Sun Jul 17, 2022 4:29 am

Aesma wrote:
I kind of agree with Kiwi on the fact aircraft carriers and ships in general haven't proven themselves in a battle of equals since 1945, and back then missiles didn't exist (and spy satellites neither). During the Cold war nuclear tipped missiles and torpedoes were developed, now hypersonic missiles are coming online, I wonder what a navy can really do in an all out war, aside from submarines.
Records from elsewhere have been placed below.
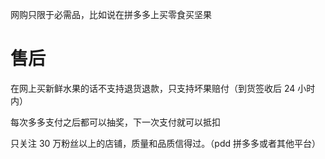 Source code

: 网购只限于必需品，比如说在拼多多上买零食买坚果

# 售后

在网上买新鲜水果的话不支持退货退款，只支持坏果赔付（到货签收后 24 小时内）

每次多多支付之后都可以抽奖，下一次支付就可以抵扣

只关注 30 万粉丝以上的店铺，质量和品质信得过。（pdd 拼多多或者其他平台）
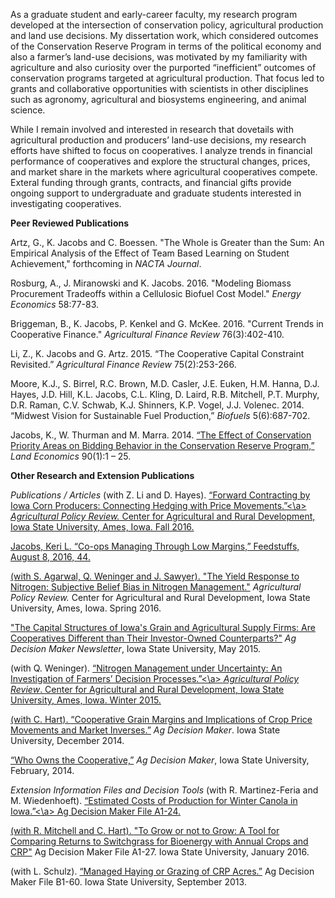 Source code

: As a graduate student and early-career faculty, my research program developed at the intersection of conservation policy, agricultural production and land use decisions. My dissertation work, which considered outcomes of the Conservation Reserve Program in terms of the political economy and also a farmer’s land-use decisions, was motivated by my familiarity with agriculture and also curiosity over the purported “inefficient” outcomes of conservation programs targeted at agricultural production. That focus led to grants and collaborative opportunities with scientists in other disciplines such as agronomy, agricultural and biosystems engineering, and animal science.

While I remain involved and interested in research that dovetails with agricultural production and producers’ land-use decisions, my research efforts have shifted to focus on cooperatives. I analyze trends in financial performance of cooperatives and explore the structural changes, prices, and market share in the markets where agricultural cooperatives compete.  Exteral funding through grants, contracts, and financial gifts provide ongoing support to undergraduate and graduate students interested in investigating cooperatives.



**Peer Reviewed Publications**

Artz, G., K. Jacobs and C. Boessen. "The Whole is Greater than the Sum: An Empirical Analysis of the Effect of Team Based Learning on Student Achievement," forthcoming in *NACTA Journal*.

Rosburg, A., J. Miranowski and K. Jacobs. 2016. "Modeling Biomass Procurement Tradeoffs within a Cellulosic Biofuel Cost Model." *Energy Economics* 58:77-83.

Briggeman, B., K. Jacobs, P. Kenkel and G. McKee. 2016. "Current Trends in Cooperative Finance." *Agricultural Finance Review* 76(3):402-410.

Li, Z., K. Jacobs and G. Artz. 2015. “The Cooperative Capital Constraint Revisited.” *Agricultural Finance Review* 75(2):253-266.

Moore, K.J., S. Birrel, R.C. Brown, M.D. Casler, J.E. Euken, H.M. Hanna, D.J. Hayes, J.D. Hill, K.L. Jacobs, C.L. Kling, D. Laird, R.B. Mitchell, P.T. Murphy, D.R. Raman, C.V. Schwab, K.J. Shinners, K.P. Vogel, J.J. Volenec. 2014.  “Midwest Vision for Sustainable Fuel Production,” *Biofuels* 5(6):687-702.

Jacobs, K., W. Thurman and M. Marra. 2014. <a href="https://iastate.box.com/s/k7aiq2pntsucrriibkit3yy0x3eik9d1" target="_blank">“The Effect of Conservation Priority Areas on Bidding Behavior in the Conservation Reserve Program,”</a> *Land Economics* 90(1):1 – 25.


**Other Research and Extension Publications**

*Publications / Articles*
(with Z. Li and D. Hayes). <a href="http://www.card.iastate.edu/ag_policy_review/display.aspx?id=58" target=" blank"> “Forward Contracting by Iowa Corn Producers: Connecting Hedging with Price Movements.”<\a> *Agricultural Policy Review.*  Center for Agricultural and Rural Development, Iowa State University, Ames, Iowa.  Fall 2016.  

Jacobs, Keri L.  “Co-ops Managing Through Low Margins,” Feedstuffs, August 8, 2016, 44.    

(with S. Agarwal, Q. Weninger and J. Sawyer). <a href="http://www.card.iastate.edu/ag_policy_review/display.aspx?id=49" target="_blank"> "The Yield Response to Nitrogen: Subjective Belief Bias in Nitrogen Management."</a> *Agricultural Policy Review.* Center for Agricultural and Rural Development, Iowa State University, Ames, Iowa. Spring 2016.

<a href="https://www.extension.iastate.edu/agdm/articles/others/JacMay15.html" target="_blank">"The Capital Structures of Iowa's Grain and Agricultural Supply Firms: Are Cooperatives Different than Their Investor-Owned Counterparts?"</a> *Ag Decision Maker Newsletter*, Iowa State University, May 2015.

(with Q. Weninger). <a href="http://www.card.iastate.edu/ag_policy_review/display.aspx?id=31" target=" blank"> “Nitrogen Management under Uncertainty: An Investigation of Farmers’ Decision Processes.”<\a> *Agricultural Policy Review*. Center for Agricultural and Rural Development, Iowa State University, Ames, Iowa. Winter 2015.

(with C. Hart). <a href="http://www.extension.iastate.edu/agdm/articles/others/JacDec14.html" target="_blank">“Cooperative Grain Margins and Implications of Crop Price Movements and Market Inverses.”</a> *Ag Decision Maker*. Iowa State University, December 2014.

<a href="http://www.extension.iastate.edu/agdm/articles/others/JacFeb14.html" target="_blank"> “Who Owns the Cooperative,”</a> *Ag Decision Maker*, Iowa State University, February, 2014.


*Extension Information Files and Decision Tools*
(with R. Martinez-Feria and M. Wiedenhoeft). <a href="https://www.extension.iastate.edu/agdm/crops/html/a1-24.html" target="_blank"> “Estimated Costs of Production for Winter Canola in Iowa.”<\a> Ag Decision Maker File A1-24.

(with R. Mitchell and C. Hart). <a href="https://www.extension.iastate.edu/agdm/crops/html/a1-27.html" target="_blank">"To Grow or not to Grow: A Tool for Comparing Returns to Switchgrass for Bioenergy with Annual Crops and CRP"</a> Ag Decision Maker File A1-27. Iowa State University, January 2016.

(with L. Schulz). <a href="http://www.extension.iastate.edu/agdm/livestock/html/b1-60.html" target="_blank">“Managed Haying or Grazing of CRP Acres.”</a> Ag Decision Maker File B1-60. Iowa State University, September 2013.
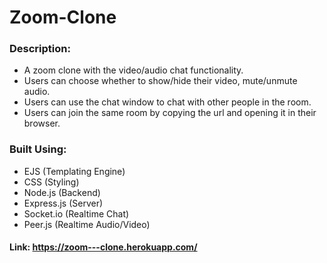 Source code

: # Zoom-Clone
### Description:
- A zoom clone with the video/audio chat functionality.
- Users can choose whether to show/hide their video, mute/unmute audio.
- Users can use the chat window to chat with other people in the room.
- Users can join the same room by copying the url and opening it in their browser.

### Built Using:
- EJS (Templating Engine)
- CSS (Styling)
- Node.js (Backend)
- Express.js (Server)
- Socket.io (Realtime Chat)
- Peer.js (Realtime Audio/Video)

#### Link: https://zoom---clone.herokuapp.com/
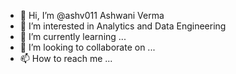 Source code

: - 👋 Hi, I’m @ashv011 Ashwani Verma
- 👀 I’m interested in Analytics and Data Engineering
- 🌱 I’m currently learning ...
- 💞️ I’m looking to collaborate on ...
- 📫 How to reach me ...

<!---
ashv011/ashv011 is a ✨ special ✨ repository because its `README.md` (this file) appears on your GitHub profile.
You can click the Preview link to take a look at your changes.
--->
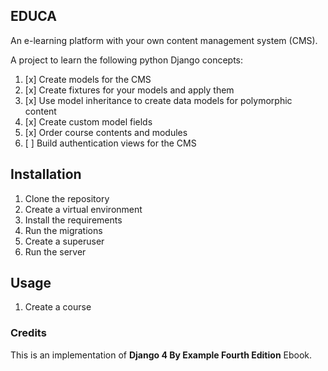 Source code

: ## EDUCA

An e-learning platform with your
own content management system (CMS). 

A project to learn the following python Django concepts:

1. [x] Create models for the CMS
2. [x] Create fixtures for your models and apply them
3. [x] Use model inheritance to create data models for polymorphic content 
4. [x] Create custom model fields
5. [x] Order course contents and modules
6. [ ] Build authentication views for the CMS


## Installation

1. Clone the repository
2. Create a virtual environment
3. Install the requirements
4. Run the migrations
5. Create a superuser
6. Run the server


## Usage

1. Create a course


### Credits

This is an implementation of **Django 4 By Example Fourth Edition** Ebook.
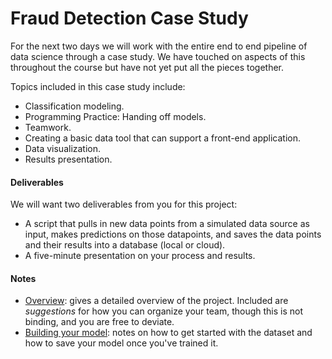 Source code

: # Fraud Detection Case Study

For the next two days we will work with the entire end to end pipeline of data science through a case study.  We have touched on aspects of this throughout the course but have not yet put all the pieces together.

Topics included in this case study include:
* Classification modeling.
* Programming Practice: Handing off models. 
* Teamwork.
* Creating a basic data tool that can support a front-end application.
* Data visualization.
* Results presentation.

#### Deliverables

We will want two deliverables from you for this project:

*  A script that pulls in new data points from a simulated data source as input, makes predictions on those datapoints, and saves the data points and their results into a database (local or cloud). 
* A five-minute presentation on your process and results. 

#### Notes

* [Overview](overview.md): gives a detailed overview of the project.  Included are *suggestions* for how you can organize your team, though this is not binding, and you are free to deviate.
* [Building your model](model_notes.md): notes on how to get started with the dataset and how to save your model once you've trained it.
Well, the difference here is that the US has over 80 years of operational experience in carrier warfare and continues to evolve its tactics, whereas China is the new boy in the game. With a mixed fleet of carriers, the logistics is going to be a burden for quite a few years to the Chinese its going to take 10-15 years to become proficient in carrier tactics. I am not saying the Chinese cannot hurt the Americans, but I still believe the advantage is with the USN

In regards to satellites this is going to come down to the level of intensity of the campaign, all the major players have ASAT capability from missiles to emerging ground base laser to blind. Once in the blind for either side this is where the US will have the advantage.

But I do agree the role of the submarine will be of crucial importance just as in WWII for the Germans in nearly chocking the UK to the USN against the IJN, which is why the RAN place utmost importance on SSN and the race to build continually.

Whist the Chinese have shown that they can build faster in the current environment that is coming down to policy of the CCP to match the USN in numbers. What we haven’t seen is the ability to repair refit and maintain such a large fleet over the years even the US struggles in this area as it is huge and more complex than churning them out of a production line.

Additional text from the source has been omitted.